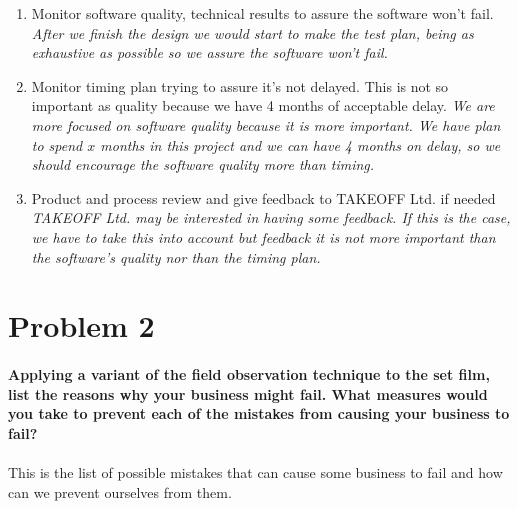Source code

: \documentclass{article}
\begin{document}
\begin{enumerate}
\item Monitor software quality, technical results to assure the software won't fail. \textit{After we finish the design we would start to make the test plan, being as exhaustive as possible so we assure the software won't fail.}

\item Monitor timing plan trying to assure it's not delayed. This is not so important as quality because we have 4 months of acceptable delay. \textit{We are more focused on software quality because it is more important. We have plan to spend $x$ months in this project and we can have 4 months on delay, so we should encourage the software quality more than timing.}


\item Product and process review and give feedback to TAKEOFF Ltd. if needed \textit{TAKEOFF Ltd. may be interested in having some feedback. If this is the case, we have to take this into account but feedback it is not more important than the software's quality nor than the timing plan.}

\end{enumerate}

\newpage
\section{Problem 2}

\paragraph{Applying a variant of the field observation technique to the set film, list the reasons why your business might fail. What measures would you take to prevent each of the mistakes from causing your business to fail?}
\paragraph{}

This is the list of possible mistakes that can cause some business to fail and how can we prevent ourselves from them.
\end{document}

Requirement:
Return, with nothing added or dropped, the line containing "Product and process" and every line after it to the end of the listing above.

Response:
\item Product and process review and give feedback to TAKEOFF Ltd. if needed \textit{TAKEOFF Ltd. may be interested in having some feedback. If this is the case, we have to take this into account but feedback it is not more important than the software's quality nor than the timing plan.}

\end{enumerate}

\newpage
\section{Problem 2}

\paragraph{Applying a variant of the field observation technique to the set film, list the reasons why your business might fail. What measures would you take to prevent each of the mistakes from causing your business to fail?}
\paragraph{}

This is the list of possible mistakes that can cause some business to fail and how can we prevent ourselves from them.
\end{document}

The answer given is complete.